3. ESG data sources will improve
ESG data providers generally focus on publicly listed equities, specifically the data included in their annual report and accounts along with the possible addition of information included in a Corporate and Social Responsibility report. The problem for fixed income investors is that not all bond issuers are listed companies. We estimate that unlisted issuers can account for somewhere between 30% and 40% of our holdings, which is a significant gap in ESG data coverage. Moreover, a recent study* has found that the correlation of ESG ratings between the main five providers is 61%, compared to almost 99% for the major credit rating agencies. More than ever, doing our own work and thinking about the issues is clearly critical. The collection and analysis of ESG data is still relatively new and we fully expect this to be an area which will improve over time, both in terms of quality and quantity, as standards and definitions gain traction.
4. ESG passive funds will come in for (deserved) criticism
We believe the execution of ESG and sustainability principles demands an active management approach.

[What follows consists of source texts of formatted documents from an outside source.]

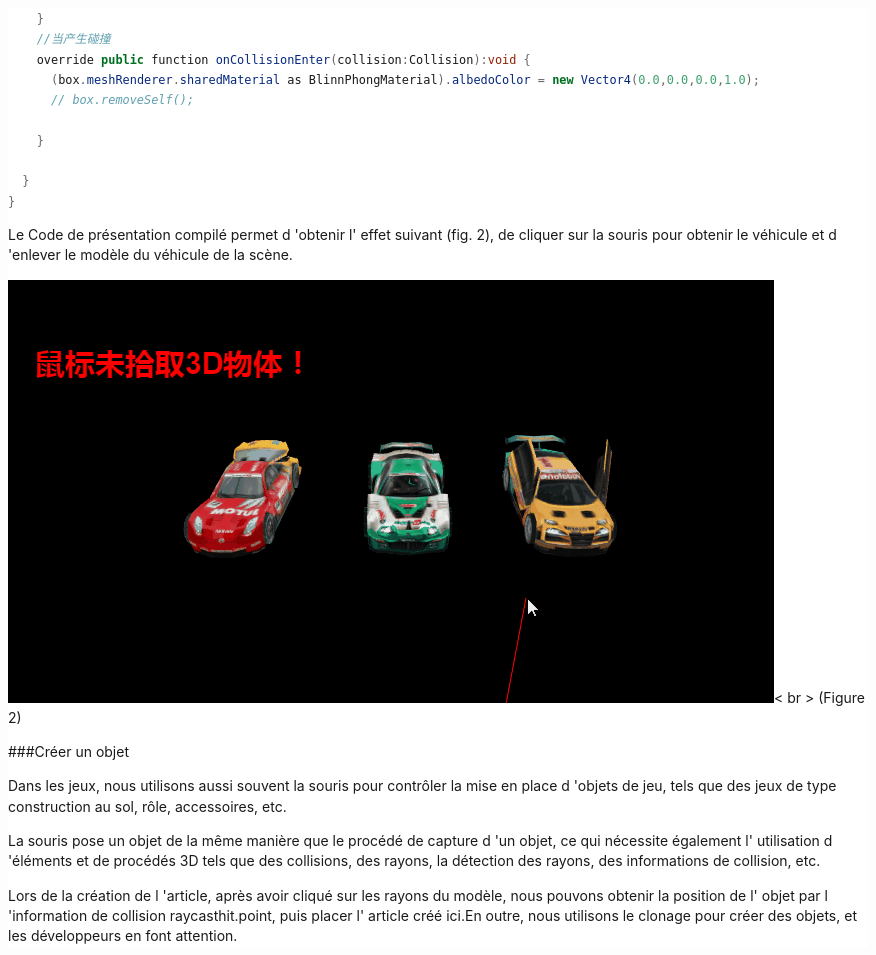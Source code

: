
 ```java
    }
    //当产生碰撞
    override public function onCollisionEnter(collision:Collision):void {
      (box.meshRenderer.sharedMaterial as BlinnPhongMaterial).albedoColor = new Vector4(0.0,0.0,0.0,1.0);
      // box.removeSelf();

    }

  }
}
```


Le Code de présentation compilé permet d 'obtenir l' effet suivant (fig. 2), de cliquer sur la souris pour obtenir le véhicule et d 'enlever le modèle du véhicule de la scène.



 ![图2](img/2.gif)< br > (Figure 2)



###Créer un objet

Dans les jeux, nous utilisons aussi souvent la souris pour contrôler la mise en place d 'objets de jeu, tels que des jeux de type construction au sol, rôle, accessoires, etc.

La souris pose un objet de la même manière que le procédé de capture d 'un objet, ce qui nécessite également l' utilisation d 'éléments et de procédés 3D tels que des collisions, des rayons, la détection des rayons, des informations de collision, etc.

Lors de la création de l 'article, après avoir cliqué sur les rayons du modèle, nous pouvons obtenir la position de l' objet par l 'information de collision raycasthit.point, puis placer l' article créé ici.En outre, nous utilisons le clonage pour créer des objets, et les développeurs en font attention.
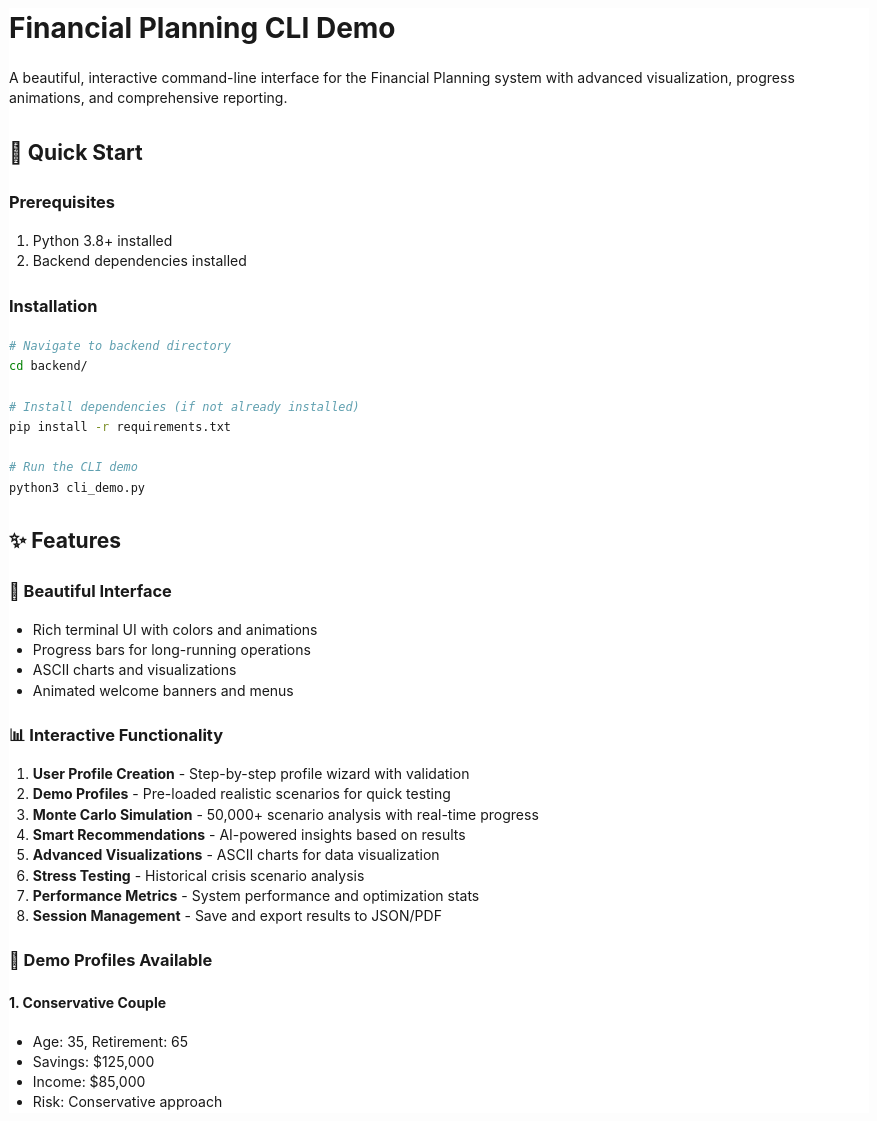 # Financial Planning CLI Demo

A beautiful, interactive command-line interface for the Financial Planning system with advanced visualization, progress animations, and comprehensive reporting.

## 🚀 Quick Start

### Prerequisites

1. Python 3.8+ installed
2. Backend dependencies installed

### Installation

```bash
# Navigate to backend directory
cd backend/

# Install dependencies (if not already installed)
pip install -r requirements.txt

# Run the CLI demo
python3 cli_demo.py
```

## ✨ Features

### 🎨 Beautiful Interface
- Rich terminal UI with colors and animations
- Progress bars for long-running operations
- ASCII charts and visualizations
- Animated welcome banners and menus

### 📊 Interactive Functionality
1. **User Profile Creation** - Step-by-step profile wizard with validation
2. **Demo Profiles** - Pre-loaded realistic scenarios for quick testing
3. **Monte Carlo Simulation** - 50,000+ scenario analysis with real-time progress
4. **Smart Recommendations** - AI-powered insights based on results
5. **Advanced Visualizations** - ASCII charts for data visualization
6. **Stress Testing** - Historical crisis scenario analysis
7. **Performance Metrics** - System performance and optimization stats
8. **Session Management** - Save and export results to JSON/PDF

### 🎯 Demo Profiles Available

#### 1. Conservative Couple
- Age: 35, Retirement: 65
- Savings: $125,000
- Income: $85,000
- Risk: Conservative approach
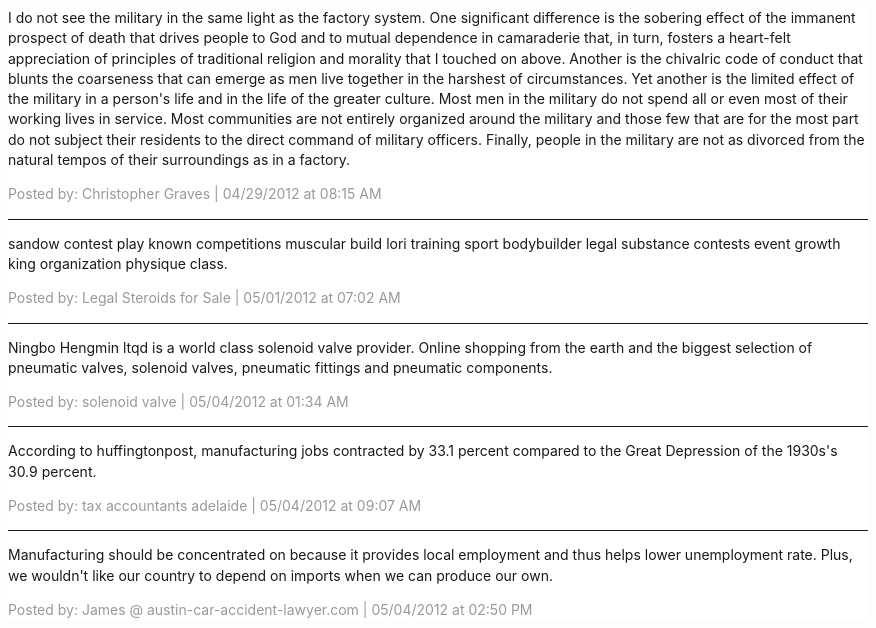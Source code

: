 I do not see the military in the same light as the factory system.  One significant difference is the sobering effect of the immanent prospect of death that drives people to God and to mutual dependence in camaraderie that, in turn, fosters a heart-felt appreciation of principles of traditional religion and morality that I touched on above.  Another is the chivalric code of conduct that blunts the coarseness that can emerge as men live together in the harshest of circumstances. Yet another is the limited effect of the military in a person's life and in the life of the greater culture.  Most men in the military do not spend all or even most of their working lives in service.  Most communities are not entirely organized around the military and those few that are for the most part do not subject their residents to the direct command of military officers.  Finally, people in the military are not as divorced from the natural tempos of their surroundings as in a factory.   

<span style="color:#999">Posted by: Christopher Graves | 04/29/2012 at 08:15 AM</span>

---

 sandow  contest  play  known  competitions  muscular  build  lori  training  sport  bodybuilder  legal  substance  contests  event  growth  king  organization  physique  class.

<span style="color:#999">Posted by: Legal Steroids for Sale | 05/01/2012 at 07:02 AM</span>

---

Ningbo Hengmin ltqd is a world class solenoid valve provider. Online shopping from the earth and the biggest selection of pneumatic valves, solenoid valves, pneumatic fittings and pneumatic components.


<span style="color:#999">Posted by: solenoid valve | 05/04/2012 at 01:34 AM</span>

---

According to huffingtonpost, manufacturing jobs contracted by 33.1 percent compared to the Great Depression of the 1930s's 30.9 percent.

<span style="color:#999">Posted by: tax accountants adelaide | 05/04/2012 at 09:07 AM</span>

---

Manufacturing should be concentrated on because it provides local employment and thus helps lower unemployment rate. Plus, we wouldn't like our country to depend on imports when we can produce our own. 

<span style="color:#999">Posted by: James @ austin-car-accident-lawyer.com | 05/04/2012 at 02:50 PM</span>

Effective engagement is not just a matter of periodic voting policy; matters can arise in real-time which require timely and active engagement. In our view, as the market increasingly recognises the limitations of rigid rules, the inability of a typical passive fund to account for important factors like momentum, or effectively engage with firms on specific real-time issues, will become a differentiating factor for asset managers and asset owners.
5. Green bonds will flourish, but not without controversy
The green bond market, like so many other areas of ESG, is relatively new and growing quickly. Some $271bn worth of these instruments were issued in 2019, representing an annual growth rate of 49%**, and the market is on track to hit $1tr outstanding shortly. Issues with use of proceeds and outcomes reporting are well documented, and the European Union is working on an accepted framework. One particular area of concern for us is that despite the growth in supply, demand for green bonds has remained far greater, creating the perfect storm for some potential abuse at the fringes and associated risks for investors.
6. Some impact funds will not perform as investors expect
Our specific worry on impact funds is that at a time of excess demand, some impact investments will be funded in debt markets when really they represent equity risk. While we accept this market is set to grow in exciting ways, this is one of the classic early market growing pains we would like to avoid.
7. ESG will soar in the US
The general consensus is that the ESG investing movement in the US is lagging behind Europe and elsewhere. Last summer, for example, the US Congress rejected a move to introduce European-style ESG reporting standards. However, while there is little push at the government level there is a real drive for change from the ground up. Currently ESG investing is concentrated mainly in coastal states such as California, and from these centres it is spreading. Interestingly we can see this originating as much at a corporate level as anything else; witness the stance JP Morgan has taken on US prison funding, for instance. Pressure on, and from, asset owners is also increasing and we expect once that tipping point is reached the US uptake of ESG will be extremely rapid.
* ‘Aggregate Confusion: The Divergence of ESG Ratings’, MIT Sloan School Working Paper 5822-19
** ‘Green Bonds – Increasingly Relevant in the Corporate Bond Market’, Deutsche Bank Research.